1. An environmental control apparatus, wherein the environmental control apparatus is used to perform a predetermined test procedure on a plurality of chips disposed on a chip testing device in an environment with a predetermined high temperature or a predetermined low temperature, the chip testing device includes at least a first power supply component, the environmental control apparatus is connected to an air extractor, the environmental control apparatus includes:

the equipment body comprises a plurality of accommodating chambers; each accommodating chamber is internally provided with at least one second power supply component, and the equipment body is connected with power supply equipment; when the chip testing device is arranged in one of the accommodating chambers, the power supply equipment can supply power to the chip testing device through the first power supply component and the second power supply component;

the environment state control device is connected with the equipment body;

a plurality of temperature adjusting devices connected to the environmental condition control device, one temperature adjusting device being provided in each of the accommodating chambers, each temperature adjusting device including:

at least one temperature regulator;

at least one contact structure having a contact surface for contacting a side surface of the plurality of chips carried by the chip testing apparatus; the temperature regulator can be controlled to raise the temperature of the contacting structure to the predetermined high temperature, and the temperature regulator can also be controlled to lower the temperature of the contacting structure to the predetermined low temperature;

the frame body is arranged around the contact structure and provided with a ring abutting surface which is flush with the contact surface, or the contact surface is higher than the ring abutting surface;

an elastic annular sealing element arranged on the ring abutting surface; when the contact surface is contacted with one side surface of a plurality of chips carried by the chip testing device, the elastic annular sealing element is correspondingly pressed against the chip testing device, and a closed space is correspondingly formed between the contact structure and the chip testing device; the air extraction device can be controlled to extract air in the closed space outwards;

wherein each of said temperature adjustment devices is controllable by said ambient condition control device to operate independently of the other of said temperature adjustment devices;

when the chip testing device is arranged in one of the accommodating chambers, the contact structure abuts against one side surface of the chips carried by the chip testing device, the chip testing device is powered on, the contact structure reaches the preset high temperature or the preset low temperature, and the air in the closed space is pumped out by the air pumping device, the chip testing device can be controlled to carry out the preset testing program on the chips carried by the chip testing device.

2. The environmental control apparatus according to claim 1, further comprising a plurality of position limiting devices, one position limiting device being disposed in each of the receiving chambers, each position limiting device being connected to the environmental condition control device; each limiting device can be controlled by the environment state control device and is mutually connected with the chip testing device arranged in the accommodating chamber, so that the moving range of the chip testing device in the accommodating chamber is limited.

3. The environmental control apparatus according to claim 1, further comprising a plurality of lifting devices, one lifting device being disposed in each of the receiving chambers, each lifting device being connected to the environmental condition control device; each lifting device can be controlled by the environment state control device, so that the chip testing device arranged in the accommodating chamber moves in the accommodating chamber.

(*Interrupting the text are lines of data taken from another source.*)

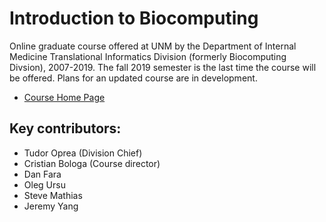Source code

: # Introduction to Biocomputing

Online graduate course offered at UNM by the Department of Internal Medicine
Translational Informatics Division (formerly Biocomputing Divsion),
2007-2019. The fall 2019 semester is the last time the course will be 
offered. Plans for an updated course are in development.

* [Course Home Page](http://datascience.unm.edu/intro-to-biocomputing/)

## Key contributors:

* Tudor Oprea (Division Chief)
* Cristian Bologa (Course director)
* Dan Fara
* Oleg Ursu
* Steve Mathias
* Jeremy Yang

4. The environmental control apparatus according to claim 1, wherein the environmental control apparatus further comprises the chip testing device, the chip testing device comprising:

at least one circuit board, wherein two opposite side surfaces of the circuit board are respectively defined as a first side surface and a second side surface; the circuit board is provided with a plurality of positioning holes and a plurality of circuit board locking holes, each positioning hole does not penetrate through the circuit board, and each circuit board locking hole penetrates through the circuit board;

a fixing assembly, including a first fixing member and a second fixing member, wherein the first fixing member is fixedly disposed on the first side surface, the second fixing member is fixedly disposed on the second side surface, the first fixing member has a plurality of first locking holes, the second fixing member has a plurality of second locking holes, and the plurality of first locking holes, the plurality of circuit board locking holes and the plurality of second locking holes are correspondingly disposed; the circuit board is fixed between the first fixing component and the second fixing component;

the electric connection seats are provided with an electric connection seat body; one side of each electric connection seat body is used for bearing one chip, the other side of each electric connection seat body is provided with at least two positioning pieces, each positioning piece is mutually clamped with the plurality of positioning holes, and each electric connection seat is arranged on the first side surface of the circuit board; the first fixing member comprises a plurality of abutting structures, the plurality of abutting structures are correspondingly abutted against a part of the plurality of electric connecting seats, each electric connecting seat is abutted against and fixed on the first side surface of the electric connecting seat by the first fixing member, the first fixing member comprises a plurality of through holes, and a part of each electric connecting seat is correspondingly exposed out of each through hole;

the control unit is arranged on the second side face of the circuit board and comprises a plurality of test modules, and each test module is connected with one part of the electric connecting seats; the second fixing component is provided with a plurality of avoidance holes, and a part of the plurality of test modules penetrates through the avoidance holes; and

the first power supply component is connected with the circuit board;

wherein the chip testing device must be connected with the power supply device through the first power supply member to obtain the power required by the operation of each of the test modules.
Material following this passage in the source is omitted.